The plaintiffs have brought suit against the defendant corporation in the Superior Court alleging that in April, 1910, they entered into an agreement with the defendant for the purchase of 2,100 shares of the stock of that corporation at one dollar per share; that in consideration of such purchase and prior to the issuing to them of certificates of stock and the payment of the money therefor the said corporation agreed in writing that it would at any time after one year from the 27th day of April, 1910, upon thirty days’ notice in writing, repurchase from the plaintiffs *274 the said shares of stock in the event that the plaintiffs should desire the money for the purpose of constructing buildings or for other good and worthy reasons; that in pursuance of this agreement to repurchase on the part of the defendant, the plaintiffs paid over to the defendant the sum of $2,100 in cash; that on the 23rd day of May, 1911, the parties plaintiff and defendant entered into another agreement in writing which was to be substituted for the first agreement whereupon the said defendant corporation agreed to repurchase the said 2,100 shares of stock in two installments of 1,050 shares each on the first days of October, 1911, and January, 1912, respectively, together with interest at the rate of 4 per cent.; that on the 28th day of October, 1911, in pursuance of the last named agreement, the defendant corporation repurchased 500 shares, paying to the plaintiff therefor the sum of $500; and that said corporation has refused to purchase the remainder of said shares in accordance with its agreement.

It appears that in January, 1910, a Mr. Brouillard, who was an agent of the defendant corporation, sold to the plaintiffs 100 shares of the capital stock of the defendant corporation, the price therefpr being one dollar per share; that sometime in April, 1910, a Mr. Leberge, the vice-president of and a director in the defendant company, together with Mr. Brouillard before mentioned, came to the plaintiffs and sought to sell them 2,000 shares of the capital stock of the defendant corporation, but the plaintiffs declined to make such a purchase; and that Mr. Leberge then requested the plaintiffs to loan the defendant company the sum of $2,000 to which the plaintiffs assented, Joseph Garon, one of the plaintiffs, giving Mr. Leberge the sum of $100 on account, taking a receipt therefor. On the day following, the plaintiff Malvina Garon paid to Mr. Leberge the further sum of $1,900, making $2,000 in all. A few days after this last named payment, the plaintiffs received the following communication:

*275 “Providence, R. I., April 27, 1910. “Mr. and Mrs. Joseph and Malvina Garon,

“160 Suffolk St.,

“Fall River, Mass.

“Dear Sir and Madam,

“In consideration of your subscription for the capital stock of our company, the Credit Foncier Canadien pledges, itself to repurchase at any time after one year from this date, all the shares which you hold in this company, after thirty days’ notice in writing, after one year from this date. Provided, however, that your request for money, or offer of your said shares be-based on the need that you might have of this money for purposes of constructing buildings or other good and worthy reason.

“Yours,

“Credit Foncier Canadien,

“JosephE. Brochu, Pres. “C. A. Forrest, Tres.”
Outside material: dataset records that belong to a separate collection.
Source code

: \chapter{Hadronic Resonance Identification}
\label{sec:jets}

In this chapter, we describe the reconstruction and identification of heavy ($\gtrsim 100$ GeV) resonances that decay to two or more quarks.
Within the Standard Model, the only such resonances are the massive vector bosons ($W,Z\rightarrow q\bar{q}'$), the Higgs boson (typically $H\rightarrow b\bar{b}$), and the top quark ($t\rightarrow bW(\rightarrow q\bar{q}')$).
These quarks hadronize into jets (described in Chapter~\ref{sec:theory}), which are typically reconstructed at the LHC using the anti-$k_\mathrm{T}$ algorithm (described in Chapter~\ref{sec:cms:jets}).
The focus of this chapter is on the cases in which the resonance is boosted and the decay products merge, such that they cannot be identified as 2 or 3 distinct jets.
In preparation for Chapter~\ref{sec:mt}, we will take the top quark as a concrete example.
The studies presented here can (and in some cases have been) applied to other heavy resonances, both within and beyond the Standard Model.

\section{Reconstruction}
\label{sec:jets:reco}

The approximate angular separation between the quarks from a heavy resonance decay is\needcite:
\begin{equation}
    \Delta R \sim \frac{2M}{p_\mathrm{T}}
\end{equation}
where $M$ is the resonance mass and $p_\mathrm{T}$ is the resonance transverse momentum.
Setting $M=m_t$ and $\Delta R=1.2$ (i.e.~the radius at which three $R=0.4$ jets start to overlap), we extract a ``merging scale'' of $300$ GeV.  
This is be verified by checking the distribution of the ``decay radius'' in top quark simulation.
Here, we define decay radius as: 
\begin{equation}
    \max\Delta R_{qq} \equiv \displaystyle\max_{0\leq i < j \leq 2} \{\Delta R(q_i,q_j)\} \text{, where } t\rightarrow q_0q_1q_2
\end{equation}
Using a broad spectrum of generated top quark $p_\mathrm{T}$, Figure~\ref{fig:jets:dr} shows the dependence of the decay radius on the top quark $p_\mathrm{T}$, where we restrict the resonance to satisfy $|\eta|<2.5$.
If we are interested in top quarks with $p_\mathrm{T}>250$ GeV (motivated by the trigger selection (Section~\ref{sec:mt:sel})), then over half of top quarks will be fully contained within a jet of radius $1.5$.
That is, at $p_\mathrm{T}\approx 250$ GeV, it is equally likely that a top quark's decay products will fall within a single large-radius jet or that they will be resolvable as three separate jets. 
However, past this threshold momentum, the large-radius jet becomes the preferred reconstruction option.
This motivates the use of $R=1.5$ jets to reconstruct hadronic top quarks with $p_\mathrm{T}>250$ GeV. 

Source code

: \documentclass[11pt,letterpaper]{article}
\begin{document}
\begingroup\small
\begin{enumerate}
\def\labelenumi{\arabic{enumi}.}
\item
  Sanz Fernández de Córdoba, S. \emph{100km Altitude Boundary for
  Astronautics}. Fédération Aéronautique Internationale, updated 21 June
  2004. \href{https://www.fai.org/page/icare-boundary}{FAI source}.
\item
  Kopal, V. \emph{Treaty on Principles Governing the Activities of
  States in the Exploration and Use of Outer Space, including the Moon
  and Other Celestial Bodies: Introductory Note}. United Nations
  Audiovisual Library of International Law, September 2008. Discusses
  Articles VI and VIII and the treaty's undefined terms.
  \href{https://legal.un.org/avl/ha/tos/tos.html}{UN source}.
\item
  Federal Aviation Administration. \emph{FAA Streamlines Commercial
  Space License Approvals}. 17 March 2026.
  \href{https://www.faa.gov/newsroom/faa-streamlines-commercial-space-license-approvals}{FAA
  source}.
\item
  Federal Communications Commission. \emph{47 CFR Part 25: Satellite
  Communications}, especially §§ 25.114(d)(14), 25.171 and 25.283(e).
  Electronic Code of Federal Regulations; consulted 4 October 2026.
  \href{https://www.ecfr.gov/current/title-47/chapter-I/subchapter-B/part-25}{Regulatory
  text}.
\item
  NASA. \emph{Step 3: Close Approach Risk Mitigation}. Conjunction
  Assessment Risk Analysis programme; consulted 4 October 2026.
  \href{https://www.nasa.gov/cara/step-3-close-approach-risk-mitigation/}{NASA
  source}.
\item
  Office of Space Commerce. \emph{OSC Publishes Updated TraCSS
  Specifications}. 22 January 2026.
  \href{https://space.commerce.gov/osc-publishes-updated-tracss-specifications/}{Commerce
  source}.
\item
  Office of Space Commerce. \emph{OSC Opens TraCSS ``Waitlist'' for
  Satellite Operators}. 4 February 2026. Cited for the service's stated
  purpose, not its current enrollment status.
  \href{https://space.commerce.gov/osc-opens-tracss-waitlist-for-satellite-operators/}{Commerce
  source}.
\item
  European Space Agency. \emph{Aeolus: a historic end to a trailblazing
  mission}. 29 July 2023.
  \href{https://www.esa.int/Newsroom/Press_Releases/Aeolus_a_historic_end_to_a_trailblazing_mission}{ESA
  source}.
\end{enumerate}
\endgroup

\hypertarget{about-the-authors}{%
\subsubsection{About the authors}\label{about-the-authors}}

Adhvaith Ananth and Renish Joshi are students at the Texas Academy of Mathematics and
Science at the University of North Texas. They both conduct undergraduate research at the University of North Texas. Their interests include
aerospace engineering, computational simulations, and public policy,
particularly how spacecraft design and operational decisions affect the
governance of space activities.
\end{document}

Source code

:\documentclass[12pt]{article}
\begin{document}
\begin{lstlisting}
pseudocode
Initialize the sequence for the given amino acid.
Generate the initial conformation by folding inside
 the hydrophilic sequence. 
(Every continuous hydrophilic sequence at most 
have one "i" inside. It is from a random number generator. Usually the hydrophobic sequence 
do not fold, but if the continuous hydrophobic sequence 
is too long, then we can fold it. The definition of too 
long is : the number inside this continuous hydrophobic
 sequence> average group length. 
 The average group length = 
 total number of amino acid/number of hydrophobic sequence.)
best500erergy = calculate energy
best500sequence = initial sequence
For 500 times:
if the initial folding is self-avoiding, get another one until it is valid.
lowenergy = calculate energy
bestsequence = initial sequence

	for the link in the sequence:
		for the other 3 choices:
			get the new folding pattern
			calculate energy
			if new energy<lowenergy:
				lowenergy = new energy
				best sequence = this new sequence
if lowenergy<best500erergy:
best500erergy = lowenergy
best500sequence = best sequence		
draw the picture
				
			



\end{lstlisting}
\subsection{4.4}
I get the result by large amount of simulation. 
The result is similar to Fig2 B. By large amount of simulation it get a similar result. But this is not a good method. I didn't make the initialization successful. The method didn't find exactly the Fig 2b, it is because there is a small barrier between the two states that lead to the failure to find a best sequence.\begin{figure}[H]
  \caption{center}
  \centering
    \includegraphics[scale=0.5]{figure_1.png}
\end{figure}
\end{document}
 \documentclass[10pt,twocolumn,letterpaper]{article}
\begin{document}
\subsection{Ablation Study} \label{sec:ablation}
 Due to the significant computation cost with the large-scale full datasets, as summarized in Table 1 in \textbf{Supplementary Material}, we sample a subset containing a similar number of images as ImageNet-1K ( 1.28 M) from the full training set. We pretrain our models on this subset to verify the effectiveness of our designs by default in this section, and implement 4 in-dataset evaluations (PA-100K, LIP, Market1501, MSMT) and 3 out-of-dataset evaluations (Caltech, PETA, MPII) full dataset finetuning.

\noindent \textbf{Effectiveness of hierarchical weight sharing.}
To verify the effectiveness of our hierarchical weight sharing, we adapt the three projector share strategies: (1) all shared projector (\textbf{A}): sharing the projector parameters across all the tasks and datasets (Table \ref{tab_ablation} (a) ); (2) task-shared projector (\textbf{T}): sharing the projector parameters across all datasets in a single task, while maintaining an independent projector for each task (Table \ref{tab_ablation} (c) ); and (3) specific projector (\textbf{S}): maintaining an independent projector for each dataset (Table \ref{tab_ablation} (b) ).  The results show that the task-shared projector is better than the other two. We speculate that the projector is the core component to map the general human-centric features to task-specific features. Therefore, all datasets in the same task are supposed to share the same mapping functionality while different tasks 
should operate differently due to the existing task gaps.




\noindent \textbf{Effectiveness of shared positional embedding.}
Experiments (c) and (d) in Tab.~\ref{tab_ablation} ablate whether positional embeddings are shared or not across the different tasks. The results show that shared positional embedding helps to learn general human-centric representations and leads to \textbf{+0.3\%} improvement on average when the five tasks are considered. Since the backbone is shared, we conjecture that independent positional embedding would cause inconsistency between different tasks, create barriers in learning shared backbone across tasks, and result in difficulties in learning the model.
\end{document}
A year from the date of this communication the plaintiffs visited the office of the defendant corporation in Providence for the purpose of getting the money for their stock. The defendant, through its treasurer, informed the plaintiffs that there were no funds available at that time from which such a payment could be made, but that he would pay them their money during the winter with interest, one-half to be paid in October and the other half in January. The plaintiffs having signified their willingness to accept this new arrangement, the following memorandum agreement was entered into: '

“Providence, R. I., May 23, 1911. “Mr. and Mrs. Joseph and Malvina Garon,

“The Credit Foncier Canadien pledges itself to repurchase your shares on the following terms: We will repur *276 chase 1,050 shares October first, 1911, and. the balance which is 1,050 shares January first, 1912. We further • pledge ourselves to pay you four per cent. (4%) interest starting from May 1st, 1910. We will repurchase these shares at par value.

“Arthur C. L. Rot, Tres.

“We accept the conditions hereinabove mentioned,

“Witness: “Joseph Garon, “J. B. Daudelin. “Mrs. Malvina Garon.”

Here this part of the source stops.